Sucedió un día en que me escabullí para realizar el trabajo que más me agradaba: pulir la armadura que se guardaba en una habitación especial. Y allí fui sorprendida por la llegada de Aquiles. Sus pasos eran más lentos que de costumbre y no me vio, aunque yo me hallaba bien visible con un trapo en la mano y dispuesta a presentarle mis disculpas. Su rostro estaba tenso y con expresión de fatiga y tenía sangre en el brazo derecho. Me tranquilicé al comprobar que no era suya. Le cayó el casco al suelo y se llevó las manos a la cabeza como si le doliera. Me asusté y comencé a temblar mientras él se soltaba torpemente las ataduras de su coraza y conseguía liberarse de ella y del resto de su parafernalia. Me pregunté dónde estaría Patroclo.
Cubierto con la prenda acolchada que llevaba debajo de aquellos metales, avanzó tambaleándose hacia un asiento y volvió hacia mí su rostro palidísimo. Pero en lugar de dejarse caer en la silla se desplomó en el suelo, comenzó a agitarse y a retorcerse, a babear copiosamente y a murmurar palabras ininteligibles. Luego puso los ojos en blanco, se quedó rígido, con los miembros extendidos, y sufrió sacudidas. De su boca surgieron grandes gotas de espuma y se le ennegreció el rostro.
Yo no podía hacer nada mientras él se agitaba con tanta violencia, pero cuando aquello cesó me arrodillé a su lado.
—¡Aquiles, Aquiles! —exclamé.
No me oyó. Yacía con el rostro grisáceo en el suelo y movía los brazos inconscientemente. Al tropezar conmigo me tanteó hasta conseguir tocarme la cabeza y me la agitó suavemente.
—¡Déjame tranquilo, madre! —exclamó.
Su voz era tan confusa y alterada que apenas la reconocí. Me eché a llorar, asustada ante el estado en que se encontraba.
—¡Soy Briseida, Aquiles! ¡Briseida!
—¿Por qué me atormentas? —preguntaba, aunque no a mí—. ¿Por qué tienes que recordarme que debo morir? ¿Acaso no tengo bastantes pesadumbres sin ti…? ¿No puedes conformarte con Ingenia? ¡Déjame tranquilo, déjame!
A continuación se sumergió en un estado de aturdimiento. Hui de la habitación en busca de Laodica.
—¿Está preparado el baño del amo? —pregunté jadeante.
Ella confundió mi estado de angustia por el de expectación y comenzó a proferir risitas y a pellizcarme.
—¡Ya era hora, necia!
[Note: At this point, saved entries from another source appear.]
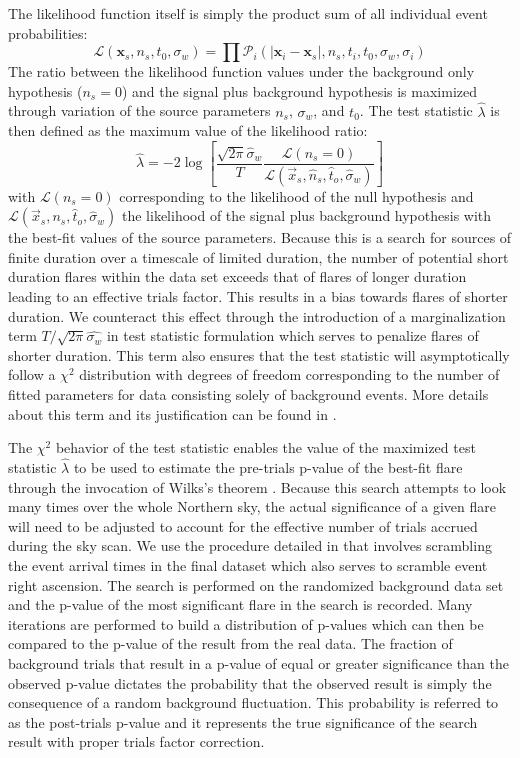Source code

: \documentclass[manuscript]{aastex}
\begin{document}
The likelihood function itself is simply the product sum of all individual event probabilities:
\begin{equation}\label{eq:LLH}
\mathcal{L}(\mathbf{x}_s,n_s,t_0,\sigma_w) = \prod \mathcal{P}_i(|\mathbf{x}_i-\mathbf{x}_s|,n_s,t_i,t_0,\sigma_w,\sigma_i)
\end{equation}
The ratio between the likelihood function values under the background only hypothesis ($n_s=0$) and the signal plus background hypothesis is maximized through variation of the source parameters $n_s$, $\sigma_w$, and $t_0$. The test statistic $\hat{\lambda}$ is then defined as the maximum value of the likelihood ratio:
\begin{equation}\label{eq:TS}
\hat{\lambda} = -2\log \left[\frac{\sqrt{2\pi}\hat{\sigma}_w}{T}\frac{\mathcal{L}(n_s = 0)}{\mathcal{L}(\vec{x}_s,\hat{n}_s,\hat{t}_o,\hat{\sigma}_w)} \right]
\end{equation}
with $\mathcal{L}(n_s = 0)$ corresponding to the likelihood of the null hypothesis and $\mathcal{L}(\vec{x}_s,{n}_s,\hat{t}_o,\hat{\sigma}_w)$ the likelihood of the signal plus background hypothesis with the best-fit values of the source parameters. Because this is a search for sources of finite duration over a timescale of limited duration, the number of potential short duration flares within the data set exceeds that of flares of longer duration leading to an effective trials factor. This results in a bias towards flares of shorter duration. We counteract this effect through the introduction of a marginalization term $T/\sqrt{2\pi}\hat{\sigma_w}$ in test statistic formulation which serves to penalize flares of shorter duration. This term also ensures that the test statistic will asymptotically follow a $\chi^2$ distribution with degrees of freedom corresponding to the number of fitted parameters for data consisting solely of background events. More details about this term and its justification can be found in \cite{2010APh....33..175B}.

The $\chi^2$ behavior of the test statistic enables the value of the maximized test statistic $\hat{\lambda}$ to be used to estimate the pre-trials p-value of the best-fit flare through the invocation of Wilks's theorem \citep{wilks1938}. Because this search attempts to look many times over the whole Northern sky, the actual significance of a given flare will need to be adjusted to account for the effective number of trials accrued during the sky scan. We use the procedure detailed in \cite{2015arXiv150300598A} that involves scrambling the event arrival times in the final dataset which also serves to scramble event right ascension. The search is performed on the randomized background data set and the p-value of the most significant flare in the search is recorded. Many iterations are performed to build a distribution of p-values which can then be compared to the p-value of the result from the real data. The fraction of background trials that result in a p-value of equal or greater significance than the observed p-value dictates the probability that the observed result is simply the consequence of a random background fluctuation. This probability is referred to as the post-trials p-value and it represents the true significance of the search result with proper trials factor correction.
\end{document}
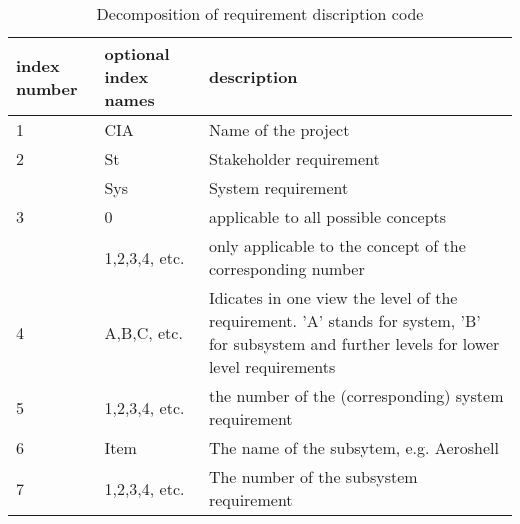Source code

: \begin{table}[H]
    \caption {Decomposition of requirement discription code}
    \begin{tabular}{|p{}|p{}|p{}|}
    \hline
    index number & optional index names & description                                                                                                                                  \\ \hline \hline
    1            & CIA                  & Name of the project                                                                                                                          \\ \hline
    2            & St                   & Stakeholder requirement                                                                                                                      \\
    ~            & Sys                  & System requirement                                                                                                                           \\ \hline
    3            & 0                    & applicable to all possible concepts                                                                                                          \\
    ~            & 1,2,3,4, etc.        & only applicable to the concept of the corresponding number                                                                                   \\ \hline
    4            & A,B,C, etc.          & Idicates in one view the level of the requirement. 'A' stands for system, 'B' for subsystem  and further levels for lower level requirements \\ \hline
    5            & 1,2,3,4, etc.        & the number of the (corresponding) system requirement                                                                                         \\ \hline
    6            & Item                 & The name of the subsytem, e.g. Aeroshell                                                                                                     \\ \hline
    7            & 1,2,3,4, etc.        & The number of the subsystem requirement                                                                                                      \\ \hline
    \end{tabular}
    \label{tab:description}
\end{table}

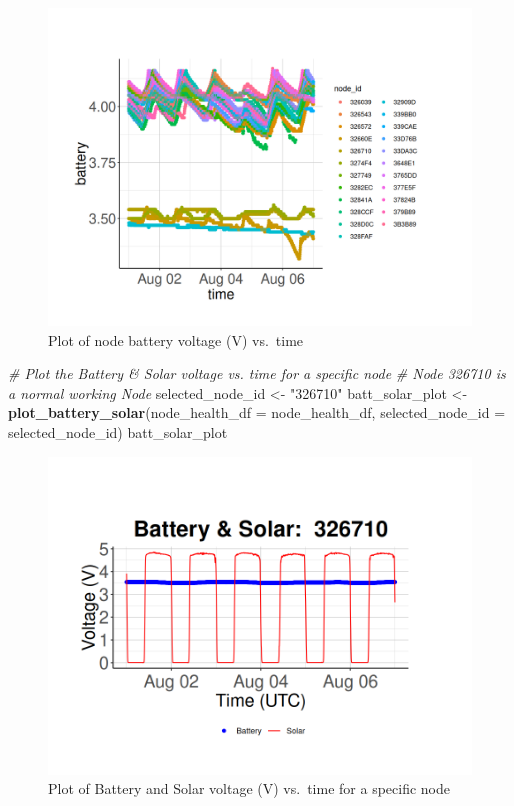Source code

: \documentclass[
]{book}
\newenvironment{Shaded}{\begin{snugshade}}{\end{snugshade}}
\newcommand{\AttributeTok}[1]{\textcolor[rgb]{0.13,0.29,0.53}{#1}}
\newcommand{\CommentTok}[1]{\textcolor[rgb]{0.56,0.35,0.01}{\textit{#1}}}
\newcommand{\FunctionTok}[1]{\textcolor[rgb]{0.13,0.29,0.53}{\textbf{#1}}}
\newcommand{\NormalTok}[1]{#1}
\newcommand{\OtherTok}[1]{\textcolor[rgb]{0.56,0.35,0.01}{#1}}
\newcommand{\StringTok}[1]{\textcolor[rgb]{0.31,0.60,0.02}{#1}}
\begin{document}
\begin{figure}
\centering
\includegraphics{images/node_check_1.1.3_battery_vs_time_all_nodes.png}
\caption{Plot of node battery voltage (V) vs.~time}
\end{figure}

\begin{Shaded}
\begin{Highlighting}[]
\CommentTok{\# Plot the Battery \& Solar voltage vs. time for a specific node}
\CommentTok{\# Node 326710 is a normal working Node}
\NormalTok{selected\_node\_id }\OtherTok{\textless{}{-}} \StringTok{"326710"}
\NormalTok{batt\_solar\_plot }\OtherTok{\textless{}{-}} \FunctionTok{plot\_battery\_solar}\NormalTok{(}\AttributeTok{node\_health\_df =}\NormalTok{ node\_health\_df, }
                                      \AttributeTok{selected\_node\_id =}\NormalTok{ selected\_node\_id)}
\NormalTok{batt\_solar\_plot }
\end{Highlighting}
\end{Shaded}

\begin{figure}
\centering
\includegraphics{images/node_check_1.1.3_node_specific_battery_solar_normal.png}
\caption{Plot of Battery and Solar voltage (V) vs.~time for a specific node}
\end{figure}
\end{document}
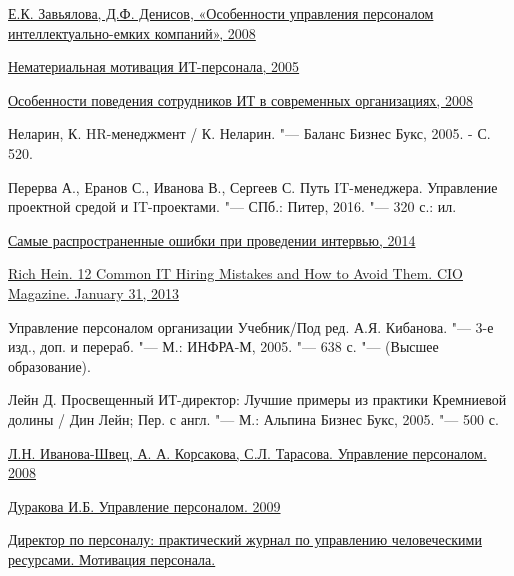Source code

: \documentclass{../industrial-development}
\begin{document}
\begin{thebibliography}{99}
		 \href{https://cyberleninka.ru/article/v/osobennosti-upravleniya-personalom-intellektualno-emkih-kompaniy}{Е.К. Завьялова, Д.Ф. Денисов, «Особенности управления персоналом интеллектуально-емких компаний», 2008}
		
		 \href{http://hr-portal.ru/article/nematerialnaya-motivaciya-it-personala
		}{Нематериальная мотивация ИТ-персонала, 2005}
		
		
		 \href{http://www.0ck.ru/menedzhment_i_trudovye_otnosheniya/osobennosti_povedeniya_sotrudnikov_it_v.html}{Особенности поведения сотрудников ИТ в современных организациях, 2008}
		
		 Неларин, К. HR-менеджмент / К. Неларин. "--- Баланс Бизнес Букс, 2005. - С. 520.
		
		 Перерва А., Еранов С., Иванова В., Сергеев С. Путь IT-менеджера. Управление проектной средой и IT-проектами. "--- СПб.: Питер, 2016. "--- 320 с.: ил.
		
		 \href{http://bishelp.ru/business/personal/samye-rasprostranennye-oshibki-pri-provedenii-intervyu}{Самые распространенные ошибки при проведении интервью, 2014}
		
		 \href{https://www.osp.ru/cio/2013/08/13036953/}{Rich Hein. 12 Common IT Hiring Mistakes and How to Avoid Them. CIO Magazine. January 31, 2013}
		
		 Управление персоналом организации Учебник/Под ред. А.Я. Кибанова. "--- 3-е изд., доп. и перераб. "--- М.: ИНФРА-М, 2005. "--- 638 с. "--- (Высшее образование).
		
		 Лейн Д. Просвещенный ИТ-директор: Лучшие примеры из практики Кремниевой долины / Дин Лейн; Пер. с англ. "--- М.: Альпина Бизнес Букс, 2005. "--- 500 с.
		
		 \href{http://finances.social/upravlenie-personalom_709/modeli-upravleniya-personalom-33032.html} {Л.Н. Иванова-Швец, А. А. Корсакова, С.Л. Тарасова. Управление персоналом. 2008}
		
		 \href{https://textbooks.studio/menedjment-upravlenie-personalom/osnovnyie-elementyi-planirovaniya-26893.html}{Дуракова И.Б. Управление персоналом. 2009}
		
		 \href{https://www.hr-director.ru/rubric/6507-motivatsiya-personala}{Директор по персоналу: практический журнал по управлению человеческими ресурсами. Мотивация персонала.}
		

\end{thebibliography}
\end{document}

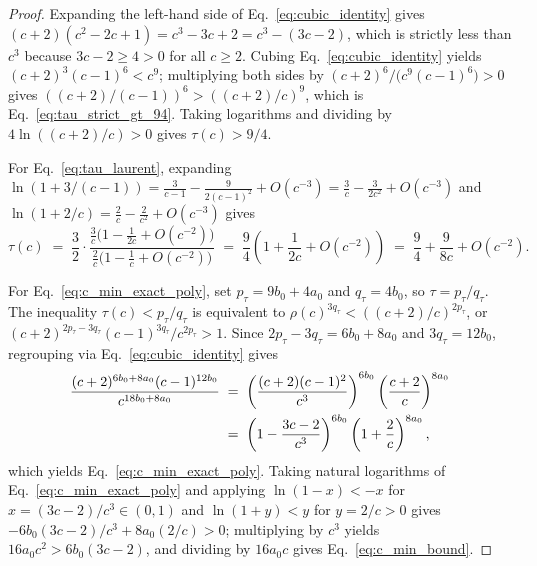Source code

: \documentclass[11pt,a4paper]{article}
\theoremstyle{plain}
\theoremstyle{definition}
\theoremstyle{remark}
\begin{document}
\begin{proof}
Expanding the left-hand side of Eq.~\eqref{eq:cubic_identity} gives $(c + 2)(c^2 - 2c + 1) = c^3 - 3c + 2 = c^3 - (3c - 2)$, which is strictly less than $c^3$ because $3c - 2 \ge 4 > 0$ for all $c \ge 2$. Cubing Eq.~\eqref{eq:cubic_identity} yields $(c + 2)^3 (c - 1)^6 < c^9$; multiplying both sides by $(c + 2)^6 / \bigl(c^9 (c - 1)^6\bigr) > 0$ gives $((c + 2)/(c - 1))^6 > ((c + 2)/c)^9$, which is Eq.~\eqref{eq:tau_strict_gt_94}. Taking logarithms and dividing by $4\ln((c + 2)/c) > 0$ gives $\tau(c) > 9/4$.

For Eq.~\eqref{eq:tau_laurent}, expanding $\ln(1 + 3/(c - 1)) = \frac{3}{c - 1} - \frac{9}{2(c - 1)^2} + O(c^{-3}) = \frac{3}{c} - \frac{3}{2c^2} + O(c^{-3})$ and $\ln(1 + 2/c) = \frac{2}{c} - \frac{2}{c^2} + O(c^{-3})$ gives
\begin{equation}
    \tau(c) \;=\; \frac{3}{2}\cdot\frac{\frac{3}{c}\bigl(1 - \frac{1}{2c} + O(c^{-2})\bigr)}{\frac{2}{c}\bigl(1 - \frac{1}{c} + O(c^{-2})\bigr)} \;=\; \frac{9}{4}\left(1 + \frac{1}{2c} + O(c^{-2})\right) \;=\; \frac{9}{4} + \frac{9}{8c} + O(c^{-2}) .
    \label{eq:tau_laurent_step}
\end{equation}

For Eq.~\eqref{eq:c_min_exact_poly}, set $p_\tau = 9 b_0 + 4 a_0$ and $q_\tau = 4 b_0$, so $\tau = p_\tau / q_\tau$. The inequality $\tau(c) < p_\tau / q_\tau$ is equivalent to $\rho(c)^{3 q_\tau} < ((c + 2)/c)^{2 p_\tau}$, or $(c + 2)^{2 p_\tau - 3 q_\tau}(c - 1)^{3 q_\tau} / c^{2 p_\tau} > 1$. Since $2 p_\tau - 3 q_\tau = 6 b_0 + 8 a_0$ and $3 q_\tau = 12 b_0$, regrouping via Eq.~\eqref{eq:cubic_identity} gives
\begin{align}
    \frac{(c + 2)^{6 b_0 + 8 a_0}(c - 1)^{12 b_0}}{c^{18 b_0 + 8 a_0}}
    &\;=\; \left(\frac{(c + 2)(c - 1)^2}{c^3}\right)^{6 b_0}\left(\frac{c + 2}{c}\right)^{8 a_0} \notag\\
    &\;=\; \left(1 - \frac{3c - 2}{c^3}\right)^{6 b_0}\left(1 + \frac{2}{c}\right)^{8 a_0} ,
    \label{eq:c_factorization}
\end{align}
which yields Eq.~\eqref{eq:c_min_exact_poly}. Taking natural logarithms of Eq.~\eqref{eq:c_min_exact_poly} and applying $\ln(1 - x) < -x$ for $x = (3c - 2)/c^3 \in (0, 1)$ and $\ln(1 + y) < y$ for $y = 2/c > 0$ gives $-6 b_0 (3c - 2)/c^3 + 8 a_0 (2/c) > 0$; multiplying by $c^3$ yields $16 a_0 c^2 > 6 b_0 (3c - 2)$, and dividing by $16 a_0 c$ gives Eq.~\eqref{eq:c_min_bound}.
\end{proof}
\end{document}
Sí, está preparado. Puedes bañarlo tú, yo estoy ocupada. ¡Je, je!
Lo bañé, aunque no me distinguió de Laodica. Eso me permitió contemplarlo libremente y me obligó a reconocer lo que me había negado a admitir: cuán hermoso era y lo mucho que lo deseaba. La habitación estaba caliente, mi túnica dárdana se me pegaba al cuerpo por causa del sudor y maldije mi propia necedad. Briseida se había incorporado a las filas. Como sus restantes mujeres, me había enamorado de él. Enamorado de un hombre que no se inclinaba por los hombres ni por las mujeres. Un hombre que sólo vivía con un objetivo, para un combate mortal.